On retrouve donc Thérèse Arnaud, Malabar, Languille, Friquet et Marcel pour une 19e mission pour le compte du Deuxième Bureau commandé par le capitaine Ladoux.

Pierre Yrondy ne change rien à sa recette, pis, il semble revenir à ses bases qu’il avait quelque peu mises de côté pour les épisodes précédents.

Effectivement, sa plume retrouve ses tics d’antan comme les métaphores hasardeuses (et il y va fort, notamment dans la scène de la course poursuite), ses phrases sans verbe ou ses changements de temps de narration pour faussement rythmer son récit.

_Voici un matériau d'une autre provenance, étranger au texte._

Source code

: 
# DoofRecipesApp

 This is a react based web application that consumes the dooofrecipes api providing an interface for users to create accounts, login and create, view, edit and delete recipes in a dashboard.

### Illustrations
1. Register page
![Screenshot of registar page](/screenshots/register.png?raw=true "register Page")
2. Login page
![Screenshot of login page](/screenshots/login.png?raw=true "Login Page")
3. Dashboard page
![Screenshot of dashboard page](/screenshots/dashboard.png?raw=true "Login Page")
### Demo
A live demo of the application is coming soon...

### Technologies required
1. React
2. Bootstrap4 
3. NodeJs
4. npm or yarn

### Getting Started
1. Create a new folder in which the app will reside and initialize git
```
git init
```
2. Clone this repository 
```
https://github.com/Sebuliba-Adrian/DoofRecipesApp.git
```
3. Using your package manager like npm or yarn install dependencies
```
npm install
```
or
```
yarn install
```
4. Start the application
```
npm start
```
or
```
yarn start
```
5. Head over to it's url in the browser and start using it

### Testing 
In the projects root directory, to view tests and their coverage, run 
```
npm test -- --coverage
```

Si ces travers dont on pouvait se moquer apportaient finalement une touche d’originalité à la série (et à « Marius Pégomas » qui souffrait des mêmes défauts), ici, ils sont tellement assénés et dès la première phrase qu’ils en deviennent un peu indigestes.

Bien sûr, je pourrai, je mettrai, cela sur le compte que celle lecture est directement consécutive à celles de plusieurs enquêtes du Commissaire Maigret de Georges Simenon et, surtout, de l’excellentissime roman « Z, le tueur à la corde » du tout aussi excellent Albert Boissière.

Il est évident que passer derrière ces deux excellents écrivains ne peut qu’être préjudiciable en cas de comparaison.

D’ailleurs, il ne peut y avoir aucune comparaison tant l’écriture, dans le cadre des deux séries, de Pierre Yrondy semble bien terne par rapport à celles de ses deux confrères dont l’un est malheureusement plus illustre que l’autre.

Pourtant, avec la découvert du roman « Jean Durand, détective malgré lui » on avait pu constater que, lorsqu’il le voulait, Pierre Yrondy était capable de produire un récit non seulement maîtrisé d’un point de vue narratif, mais également scénaristique et stylistique.

Pour ce qui est de l’histoire elle-même, le lecteur se trouve en pays connu du moment qu’il a lu les précédents titres de la série.

Effectivement, l’épisode ne brille pas par son intrigue ni pas son suspens (et, du coup, pas par sa plume non plus). Pourtant, il remplit son office usuel en proposant un récit rythmé, sans temps mort et sans prise de tête.

Au final, loin d’être le meilleur épisode de la série (ni par l’intrigue, ni par le style), cette mission de Thérèse Arnaud ne laissera guère de traces dans l’esprit du lecteur, mais assure un petit moment de lecture pas trop désagréable.